-- INFORMATION --

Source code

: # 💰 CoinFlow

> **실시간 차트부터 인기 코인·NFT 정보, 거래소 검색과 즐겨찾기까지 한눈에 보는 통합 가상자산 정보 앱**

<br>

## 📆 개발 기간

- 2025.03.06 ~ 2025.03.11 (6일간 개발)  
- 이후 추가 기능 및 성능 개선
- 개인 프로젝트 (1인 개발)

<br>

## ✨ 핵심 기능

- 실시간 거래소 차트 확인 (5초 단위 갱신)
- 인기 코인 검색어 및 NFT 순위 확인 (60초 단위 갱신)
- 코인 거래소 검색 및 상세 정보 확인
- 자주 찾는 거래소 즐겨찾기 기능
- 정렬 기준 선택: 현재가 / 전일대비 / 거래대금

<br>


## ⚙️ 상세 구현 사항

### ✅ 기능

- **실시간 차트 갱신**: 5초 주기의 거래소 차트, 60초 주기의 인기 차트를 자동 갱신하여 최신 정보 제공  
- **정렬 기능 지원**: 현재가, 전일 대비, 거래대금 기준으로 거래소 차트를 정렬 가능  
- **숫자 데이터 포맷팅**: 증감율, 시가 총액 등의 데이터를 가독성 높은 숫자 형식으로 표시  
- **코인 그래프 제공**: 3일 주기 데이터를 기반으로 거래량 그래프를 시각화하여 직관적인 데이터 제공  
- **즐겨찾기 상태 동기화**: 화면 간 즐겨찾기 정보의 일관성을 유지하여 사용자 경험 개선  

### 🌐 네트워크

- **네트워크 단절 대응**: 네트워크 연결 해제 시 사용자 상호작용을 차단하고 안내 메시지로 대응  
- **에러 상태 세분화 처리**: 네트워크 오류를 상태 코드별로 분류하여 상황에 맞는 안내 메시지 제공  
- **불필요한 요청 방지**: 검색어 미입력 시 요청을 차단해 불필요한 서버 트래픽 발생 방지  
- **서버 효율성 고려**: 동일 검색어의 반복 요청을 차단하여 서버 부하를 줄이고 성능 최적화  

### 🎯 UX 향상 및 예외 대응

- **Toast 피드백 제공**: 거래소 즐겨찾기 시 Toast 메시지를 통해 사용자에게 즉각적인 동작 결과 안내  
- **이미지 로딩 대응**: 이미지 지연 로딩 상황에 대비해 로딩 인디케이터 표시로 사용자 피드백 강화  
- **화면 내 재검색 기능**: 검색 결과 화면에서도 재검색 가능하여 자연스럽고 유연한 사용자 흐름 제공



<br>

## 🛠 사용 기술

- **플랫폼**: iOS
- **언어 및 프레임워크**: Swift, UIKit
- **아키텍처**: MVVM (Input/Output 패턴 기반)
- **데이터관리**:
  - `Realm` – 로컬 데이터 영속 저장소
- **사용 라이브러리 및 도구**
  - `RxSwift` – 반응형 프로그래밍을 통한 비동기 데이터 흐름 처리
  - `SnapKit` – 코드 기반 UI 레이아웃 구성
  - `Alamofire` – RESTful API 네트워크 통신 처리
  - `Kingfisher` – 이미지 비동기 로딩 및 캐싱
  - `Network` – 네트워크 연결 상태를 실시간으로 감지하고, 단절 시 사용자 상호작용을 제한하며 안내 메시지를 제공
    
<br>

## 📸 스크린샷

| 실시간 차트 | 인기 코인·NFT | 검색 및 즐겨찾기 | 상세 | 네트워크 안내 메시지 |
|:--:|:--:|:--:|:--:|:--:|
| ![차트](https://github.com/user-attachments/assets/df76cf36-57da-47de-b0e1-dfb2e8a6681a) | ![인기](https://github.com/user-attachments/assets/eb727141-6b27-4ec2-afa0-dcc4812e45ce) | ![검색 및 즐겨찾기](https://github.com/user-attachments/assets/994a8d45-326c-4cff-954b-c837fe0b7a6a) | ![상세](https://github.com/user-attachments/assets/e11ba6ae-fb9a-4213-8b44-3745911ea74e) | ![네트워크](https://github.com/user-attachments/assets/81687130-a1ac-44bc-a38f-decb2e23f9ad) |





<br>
==
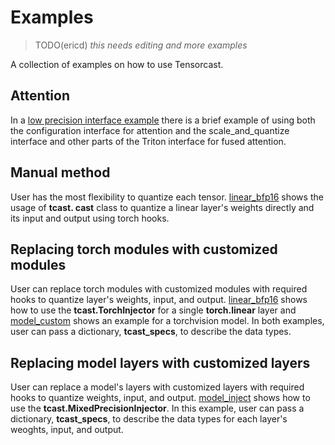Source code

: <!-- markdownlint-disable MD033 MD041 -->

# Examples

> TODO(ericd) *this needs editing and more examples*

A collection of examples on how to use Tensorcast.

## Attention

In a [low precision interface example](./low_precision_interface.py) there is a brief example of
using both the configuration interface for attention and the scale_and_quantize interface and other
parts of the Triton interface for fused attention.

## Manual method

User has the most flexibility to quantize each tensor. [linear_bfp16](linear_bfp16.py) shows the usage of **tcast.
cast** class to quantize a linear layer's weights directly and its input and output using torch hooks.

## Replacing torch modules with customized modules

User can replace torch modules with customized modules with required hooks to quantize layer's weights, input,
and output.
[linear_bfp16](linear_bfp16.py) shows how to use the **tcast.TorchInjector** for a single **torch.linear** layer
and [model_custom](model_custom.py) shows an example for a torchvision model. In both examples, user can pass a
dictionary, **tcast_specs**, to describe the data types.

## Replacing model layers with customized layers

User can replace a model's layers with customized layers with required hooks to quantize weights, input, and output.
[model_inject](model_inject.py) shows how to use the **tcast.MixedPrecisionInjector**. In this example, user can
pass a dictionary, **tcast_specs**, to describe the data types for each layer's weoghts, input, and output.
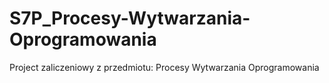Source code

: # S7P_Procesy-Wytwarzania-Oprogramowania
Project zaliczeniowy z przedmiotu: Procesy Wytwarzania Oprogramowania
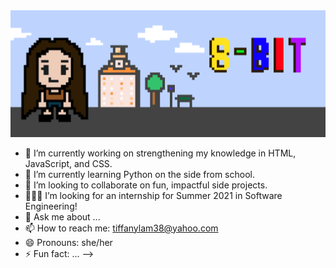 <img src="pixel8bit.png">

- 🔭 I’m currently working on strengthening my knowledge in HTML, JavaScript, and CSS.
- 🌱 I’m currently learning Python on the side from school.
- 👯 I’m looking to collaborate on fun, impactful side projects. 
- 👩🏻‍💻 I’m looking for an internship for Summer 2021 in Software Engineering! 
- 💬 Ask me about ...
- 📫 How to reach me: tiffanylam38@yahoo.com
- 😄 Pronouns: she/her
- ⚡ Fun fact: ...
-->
--
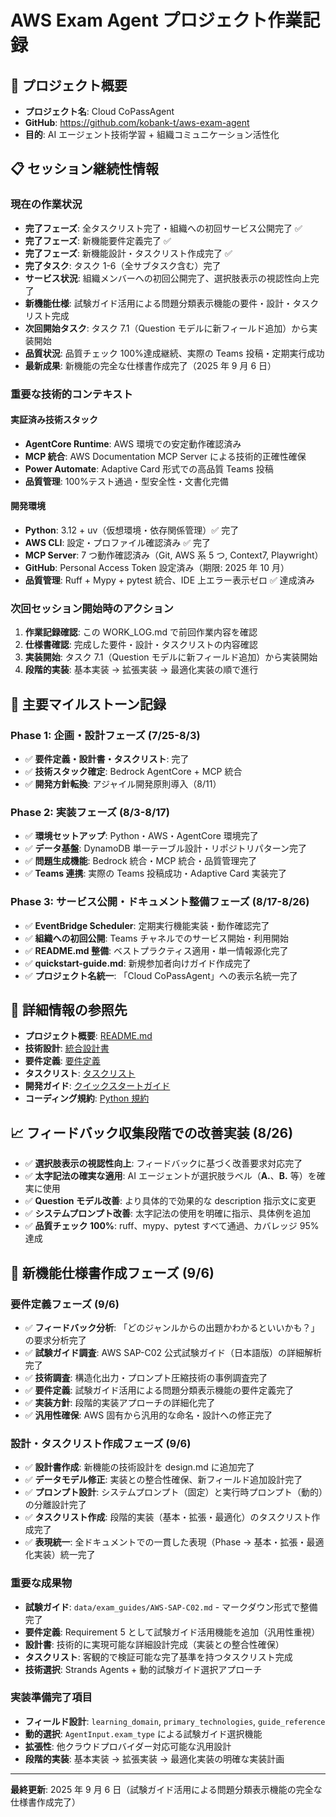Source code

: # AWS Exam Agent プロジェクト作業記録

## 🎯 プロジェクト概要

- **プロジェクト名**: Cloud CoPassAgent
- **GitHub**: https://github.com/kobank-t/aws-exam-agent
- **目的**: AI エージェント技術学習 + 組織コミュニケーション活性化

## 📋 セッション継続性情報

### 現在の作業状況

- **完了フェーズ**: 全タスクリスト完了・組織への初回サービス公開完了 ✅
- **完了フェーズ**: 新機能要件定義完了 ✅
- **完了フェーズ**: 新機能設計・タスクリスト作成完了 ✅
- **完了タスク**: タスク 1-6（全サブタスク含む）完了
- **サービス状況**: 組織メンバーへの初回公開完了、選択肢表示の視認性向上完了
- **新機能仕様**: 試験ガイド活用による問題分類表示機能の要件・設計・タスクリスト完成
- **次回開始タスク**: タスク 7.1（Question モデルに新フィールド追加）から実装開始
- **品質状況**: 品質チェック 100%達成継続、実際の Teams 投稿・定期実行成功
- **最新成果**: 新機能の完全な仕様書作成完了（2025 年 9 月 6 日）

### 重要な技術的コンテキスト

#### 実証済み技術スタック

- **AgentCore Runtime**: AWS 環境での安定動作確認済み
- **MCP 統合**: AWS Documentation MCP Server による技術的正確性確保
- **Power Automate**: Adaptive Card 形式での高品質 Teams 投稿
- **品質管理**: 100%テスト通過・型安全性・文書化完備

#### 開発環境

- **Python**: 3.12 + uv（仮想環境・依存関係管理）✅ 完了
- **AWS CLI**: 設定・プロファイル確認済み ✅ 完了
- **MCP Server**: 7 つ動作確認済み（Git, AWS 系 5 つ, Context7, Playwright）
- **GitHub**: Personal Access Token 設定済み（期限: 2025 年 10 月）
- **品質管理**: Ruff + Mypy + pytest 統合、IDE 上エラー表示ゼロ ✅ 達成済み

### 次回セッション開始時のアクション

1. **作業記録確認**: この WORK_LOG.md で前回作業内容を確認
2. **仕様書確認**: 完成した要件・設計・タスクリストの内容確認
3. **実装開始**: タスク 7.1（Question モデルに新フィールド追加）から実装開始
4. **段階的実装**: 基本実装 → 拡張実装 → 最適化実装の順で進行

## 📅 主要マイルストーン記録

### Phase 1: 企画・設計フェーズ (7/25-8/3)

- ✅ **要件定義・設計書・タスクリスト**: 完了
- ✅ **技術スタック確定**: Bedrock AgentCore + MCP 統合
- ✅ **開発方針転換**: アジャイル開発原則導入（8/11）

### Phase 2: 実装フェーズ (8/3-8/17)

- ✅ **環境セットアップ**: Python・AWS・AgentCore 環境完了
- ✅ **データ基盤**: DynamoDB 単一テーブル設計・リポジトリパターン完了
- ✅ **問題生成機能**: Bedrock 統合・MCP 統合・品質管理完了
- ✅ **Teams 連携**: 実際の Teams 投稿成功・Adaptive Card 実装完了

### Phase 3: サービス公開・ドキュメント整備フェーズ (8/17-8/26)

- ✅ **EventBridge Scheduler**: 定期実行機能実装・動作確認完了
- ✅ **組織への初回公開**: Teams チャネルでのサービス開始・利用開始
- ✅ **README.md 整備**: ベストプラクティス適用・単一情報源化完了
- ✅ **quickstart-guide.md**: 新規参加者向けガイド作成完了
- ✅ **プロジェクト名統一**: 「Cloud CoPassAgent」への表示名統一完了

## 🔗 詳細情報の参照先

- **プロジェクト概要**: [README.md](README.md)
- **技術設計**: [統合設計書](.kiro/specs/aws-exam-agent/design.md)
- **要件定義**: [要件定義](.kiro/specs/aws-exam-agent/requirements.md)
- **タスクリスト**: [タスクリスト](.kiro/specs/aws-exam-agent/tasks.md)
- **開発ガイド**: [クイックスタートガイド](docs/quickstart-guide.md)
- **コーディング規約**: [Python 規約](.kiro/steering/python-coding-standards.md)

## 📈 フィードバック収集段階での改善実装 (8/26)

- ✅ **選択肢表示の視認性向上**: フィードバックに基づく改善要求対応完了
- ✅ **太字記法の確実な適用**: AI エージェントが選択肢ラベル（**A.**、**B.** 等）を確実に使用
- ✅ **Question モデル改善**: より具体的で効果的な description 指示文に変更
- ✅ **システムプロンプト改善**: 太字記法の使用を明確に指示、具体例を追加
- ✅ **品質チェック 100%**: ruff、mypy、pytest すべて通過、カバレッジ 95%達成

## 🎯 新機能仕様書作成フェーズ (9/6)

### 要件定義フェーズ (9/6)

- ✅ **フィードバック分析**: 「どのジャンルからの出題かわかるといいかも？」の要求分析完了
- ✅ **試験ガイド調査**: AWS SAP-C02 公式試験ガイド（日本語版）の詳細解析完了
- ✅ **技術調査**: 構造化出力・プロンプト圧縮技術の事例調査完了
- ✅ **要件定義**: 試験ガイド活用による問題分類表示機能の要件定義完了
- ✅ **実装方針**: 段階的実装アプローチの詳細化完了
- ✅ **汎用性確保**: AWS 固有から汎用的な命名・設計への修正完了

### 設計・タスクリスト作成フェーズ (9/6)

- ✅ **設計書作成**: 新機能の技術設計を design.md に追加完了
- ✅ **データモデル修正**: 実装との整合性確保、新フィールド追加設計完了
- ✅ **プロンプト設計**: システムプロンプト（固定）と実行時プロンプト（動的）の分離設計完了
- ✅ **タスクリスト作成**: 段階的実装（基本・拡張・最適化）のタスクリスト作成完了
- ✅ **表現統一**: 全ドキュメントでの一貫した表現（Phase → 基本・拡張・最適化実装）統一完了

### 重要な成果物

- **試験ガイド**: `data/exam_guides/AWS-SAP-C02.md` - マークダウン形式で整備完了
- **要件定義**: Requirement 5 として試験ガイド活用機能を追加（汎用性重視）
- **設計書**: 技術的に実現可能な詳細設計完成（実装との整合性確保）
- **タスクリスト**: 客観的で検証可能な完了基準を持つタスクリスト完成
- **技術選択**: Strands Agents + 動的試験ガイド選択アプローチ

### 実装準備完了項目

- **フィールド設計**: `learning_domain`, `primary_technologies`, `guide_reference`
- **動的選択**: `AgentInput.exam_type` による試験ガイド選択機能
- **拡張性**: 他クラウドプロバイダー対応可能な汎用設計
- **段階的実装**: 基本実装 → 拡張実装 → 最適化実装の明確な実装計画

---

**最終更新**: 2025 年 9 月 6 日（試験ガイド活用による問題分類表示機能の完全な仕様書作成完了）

-- WHAT YOU HAVE TO DO --
Only the lines above starting at the line that holds "- ✅ **太字記法の確実な適用**: AI" and ending at the line that holds "月 6 日（試験ガイド活用による問題分類表示機能の完全な仕様書作成完了）" are to be repeated, exactly and in full.

-- ANSWER TO THE EXERCISE --
- ✅ **太字記法の確実な適用**: AI エージェントが選択肢ラベル（**A.**、**B.** 等）を確実に使用
- ✅ **Question モデル改善**: より具体的で効果的な description 指示文に変更
- ✅ **システムプロンプト改善**: 太字記法の使用を明確に指示、具体例を追加
- ✅ **品質チェック 100%**: ruff、mypy、pytest すべて通過、カバレッジ 95%達成

## 🎯 新機能仕様書作成フェーズ (9/6)

### 要件定義フェーズ (9/6)

- ✅ **フィードバック分析**: 「どのジャンルからの出題かわかるといいかも？」の要求分析完了
- ✅ **試験ガイド調査**: AWS SAP-C02 公式試験ガイド（日本語版）の詳細解析完了
- ✅ **技術調査**: 構造化出力・プロンプト圧縮技術の事例調査完了
- ✅ **要件定義**: 試験ガイド活用による問題分類表示機能の要件定義完了
- ✅ **実装方針**: 段階的実装アプローチの詳細化完了
- ✅ **汎用性確保**: AWS 固有から汎用的な命名・設計への修正完了

### 設計・タスクリスト作成フェーズ (9/6)

- ✅ **設計書作成**: 新機能の技術設計を design.md に追加完了
- ✅ **データモデル修正**: 実装との整合性確保、新フィールド追加設計完了
- ✅ **プロンプト設計**: システムプロンプト（固定）と実行時プロンプト（動的）の分離設計完了
- ✅ **タスクリスト作成**: 段階的実装（基本・拡張・最適化）のタスクリスト作成完了
- ✅ **表現統一**: 全ドキュメントでの一貫した表現（Phase → 基本・拡張・最適化実装）統一完了

### 重要な成果物

- **試験ガイド**: `data/exam_guides/AWS-SAP-C02.md` - マークダウン形式で整備完了
- **要件定義**: Requirement 5 として試験ガイド活用機能を追加（汎用性重視）
- **設計書**: 技術的に実現可能な詳細設計完成（実装との整合性確保）
- **タスクリスト**: 客観的で検証可能な完了基準を持つタスクリスト完成
- **技術選択**: Strands Agents + 動的試験ガイド選択アプローチ

### 実装準備完了項目

- **フィールド設計**: `learning_domain`, `primary_technologies`, `guide_reference`
- **動的選択**: `AgentInput.exam_type` による試験ガイド選択機能
- **拡張性**: 他クラウドプロバイダー対応可能な汎用設計
- **段階的実装**: 基本実装 → 拡張実装 → 最適化実装の明確な実装計画

---

**最終更新**: 2025 年 9 月 6 日（試験ガイド活用による問題分類表示機能の完全な仕様書作成完了）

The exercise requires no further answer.